Posons seulement qu’il y a des faits que nous pouvons saisir, à propos desquels nous pouvons nous tromper, que nous pouvons vérifier par recoupements, mais qui acquièrent donc une objectivité et une vérité qu’on ne peut mettre en doute. Pour les faits qui peuvent se reproduire soit naturellement, soit expérimentalement, cette affirmation semble presque aller de soi, sauf si on tient à tout prix à renoncer à tout bon sens et à se réfugier dans les spéculations constructivistes les plus abracadabrantesques. La question est plus épineuse pour les faits historiques. L’histoire est une science ou un savoir qui porte non sur ce qui est mais sur ce qui n’est plus, ce qui est tombé dans le non-être. Nous savons que Jules César a été assassiné aux Ides de mars 44 (avant JC) et nous ne doutons guère de ce fait historique. Nous n’en doutons pas parce que nous avons des témoignages historiques et des témoignages d’historien, que ces témoignages se recoupent et que nous n’avons aucune raison sérieuse d’en douter. En revanche, bien que l’histoire soit nettement plus connue, nous n’avons aucune bonne raison de penser qu’un nommé Jésus est né à Nazareth un 25 décembre, il y a 2019 ans et après avoir fondé une nouvelle religion a été crucifié par les Romains 33 ans plus tard, le vendredi précédant Pâques… Il n’est pas discutable non plus  que le régime de Hitler a organisé, planifié et exécuté méthodiquement la destruction des Juifs d’Europe, soit par le moyens des chambres à gaz comme à Auschwitz, soit en les tuant un à un par balles, comme cela fut fait sur le front est.

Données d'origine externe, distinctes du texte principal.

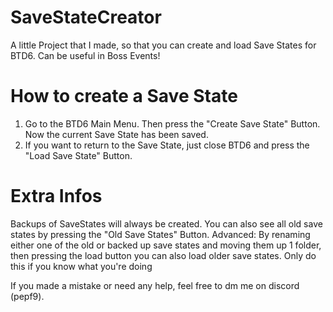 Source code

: # SaveStateCreator
A little Project that I made, so that you can create and load Save States for BTD6. Can be useful in Boss Events! 

# How to create a Save State
1. Go to the BTD6 Main Menu. Then press the "Create Save State" Button. Now the current Save State has been saved.
2. If you want to return to the Save State, just close BTD6 and press the "Load Save State" Button. 

# Extra Infos
Backups of SaveStates will always be created.
You can also see all old save states by pressing the "Old Save States" Button.
Advanced: By renaming either one of the old or backed up save states and moving them up 1 folder, then pressing the load button you can also load older save states. Only do this if you know what you're doing

If you made a mistake or need any help, feel free to dm me on discord (pepf9).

L’idée que la vérité soit une « construction sociale historique » implique qu’il n’y a pas de faits et que donc ont une égale prétention à la vérité non seulement les théories différentes, mais aussi les assertions concernant les faits. Si l’histoire est un récit comme les autres, elle n’est pas plus vraie que les romans. Le « constructionnisme », qui a sévi avec la « french theory », avec Les Mots et les Choses de Foucault et d’autres œuvres de la même veine, conduit tout naturellement au révisionnisme historique et au négationnisme. Certes ces faits ne sont pas toujours assurés et de nouveaux éclairages peuvent conduire à en réévaluer la portée et la signification. Peut-être les assassins de Jules César n’étaient-ils pas animés de vertueuses intentions républicaines, mais Jules César a bien été assassiné aux ides de mars 44, même s’il n’est pas certain du tout qu’il ait prononcé « tu quoque mi filii » en voyant son fils adoptif Brutus parmi les conjurés.

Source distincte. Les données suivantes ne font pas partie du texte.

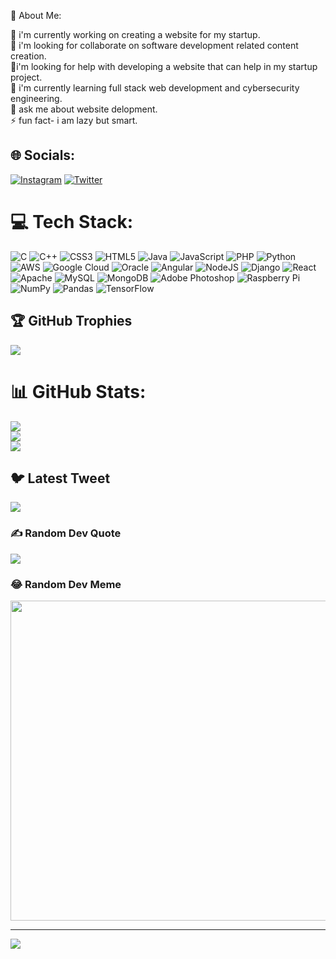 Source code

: 

💫 About Me:

🔭 i'm currently working on creating a website for my startup.<br>👯 i'm looking for collaborate on software development related content creation.<br>🤝i'm looking for help with developing a website that can help in my startup project.<br>🌱 i'm currently learning full stack web development and cybersecurity engineering.<br>💬 ask me about website delopment.<br>⚡ fun fact- i am lazy but smart.


## 🌐 Socials:
[![Instagram](https://img.shields.io/badge/Instagram-%23E4405F.svg?logo=Instagram&logoColor=white)](https://instagram.com/vibes_of_lpu) [![Twitter](https://img.shields.io/badge/Twitter-%231DA1F2.svg?logo=Twitter&logoColor=white)](https://twitter.com/@Codings-Funda) 

# 💻 Tech Stack:
![C](https://img.shields.io/badge/c-%2300599C.svg?style=flat&logo=c&logoColor=white) ![C++](https://img.shields.io/badge/c++-%2300599C.svg?style=flat&logo=c%2B%2B&logoColor=white) ![CSS3](https://img.shields.io/badge/css3-%231572B6.svg?style=flat&logo=css3&logoColor=white) ![HTML5](https://img.shields.io/badge/html5-%23E34F26.svg?style=flat&logo=html5&logoColor=white) ![Java](https://img.shields.io/badge/java-%23ED8B00.svg?style=flat&logo=java&logoColor=white) ![JavaScript](https://img.shields.io/badge/javascript-%23323330.svg?style=flat&logo=javascript&logoColor=%23F7DF1E) ![PHP](https://img.shields.io/badge/php-%23777BB4.svg?style=flat&logo=php&logoColor=white) ![Python](https://img.shields.io/badge/python-3670A0?style=flat&logo=python&logoColor=ffdd54) ![AWS](https://img.shields.io/badge/AWS-%23FF9900.svg?style=flat&logo=amazon-aws&logoColor=white) ![Google Cloud](https://img.shields.io/badge/Google%20Cloud-%234285F4.svg?style=flat&logo=google-cloud&logoColor=white) ![Oracle](https://img.shields.io/badge/Oracle-F80000?style=flat&logo=oracle&logoColor=white) ![Angular](https://img.shields.io/badge/angular-%23DD0031.svg?style=flat&logo=angular&logoColor=white) ![NodeJS](https://img.shields.io/badge/node.js-6DA55F?style=flat&logo=node.js&logoColor=white) ![Django](https://img.shields.io/badge/django-%23092E20.svg?style=flat&logo=django&logoColor=white) ![React](https://img.shields.io/badge/react-%2320232a.svg?style=flat&logo=react&logoColor=%2361DAFB) ![Apache](https://img.shields.io/badge/apache-%23D42029.svg?style=flat&logo=apache&logoColor=white) ![MySQL](https://img.shields.io/badge/mysql-%2300f.svg?style=flat&logo=mysql&logoColor=white) ![MongoDB](https://img.shields.io/badge/MongoDB-%234ea94b.svg?style=flat&logo=mongodb&logoColor=white) ![Adobe Photoshop](https://img.shields.io/badge/adobephotoshop-%2331A8FF.svg?style=flat&logo=adobephotoshop&logoColor=white) ![Raspberry Pi](https://img.shields.io/badge/-RaspberryPi-C51A4A?style=flat&logo=Raspberry-Pi) ![NumPy](https://img.shields.io/badge/numpy-%23013243.svg?style=flat&logo=numpy&logoColor=white) ![Pandas](https://img.shields.io/badge/pandas-%23150458.svg?style=flat&logo=pandas&logoColor=white) ![TensorFlow](https://img.shields.io/badge/TensorFlow-%23FF6F00.svg?style=flat&logo=TensorFlow&logoColor=white)

## 🏆 GitHub Trophies
![](https://github-profile-trophy.vercel.app/?username=Codings-Funda&theme=juicyfresh&no-frame=false&no-bg=false&margin-w=4)


# 📊 GitHub Stats:
![](https://github-readme-stats.vercel.app/api?username=Codings-Funda&theme=vue&hide_border=false&include_all_commits=true&count_private=true)<br/>
![](https://github-readme-streak-stats.herokuapp.com/?user=Codings-Funda&theme=vue&hide_border=false)<br/>
![](https://github-readme-stats.vercel.app/api/top-langs/?username=Codings-Funda&theme=vue&hide_border=false&include_all_commits=true&count_private=true&layout=compact)



## 🐦 Latest Tweet
[![](https://gtce.itsvg.in/api?username=@Codings-Funda)](https://github.com/VishwaGauravIn/github-twitter-card-embed)

### ✍️ Random Dev Quote
![](https://quotes-github-readme.vercel.app/api?type=horizontal&theme=radical)

### 😂 Random Dev Meme
<img src="https://random-memer.herokuapp.com/" width="512px"/>

---
[![](https://visitcount.itsvg.in/api?id=Codings-Funda&icon=0&color=0)](https://visitcount.itsvg.in)

<!-- Proudly created with GPRM ( https://gprm.itsvg.in ) -->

On peut se perdre en hypothèses plus ou moins sophistiquées, pour ne pas dire tordues, il faut bien admettre qu’il y a des faits sans quoi aucune théorie scientifique n’aurait la moindre valeur. Une bonne théorie scientifique est une théorie à partir de laquelle on peut produire des faits expérimentaux qui confirmeront ou infirmeront la théorie. Qu’on s’entende bien, sans la théorie de la relativité générale, on n’aurait pas eu l’idée de construire l’expérience par laquelle on a vérifié l’effet de lentille gravitationnelle (expédition d’Eddington en 1919) et en ce sens l’expérience est bien construite à partir de la théorie, mais la vérification expérimentale de la déviation de la lumière par la masse du soleil est un fait et non une construction. C’est du reste parce qu’il y a des faits qui ne collent pas avec la théorie (donc avec toutes les constructions antérieures) qu’on est parfois obligé de modifier les théories.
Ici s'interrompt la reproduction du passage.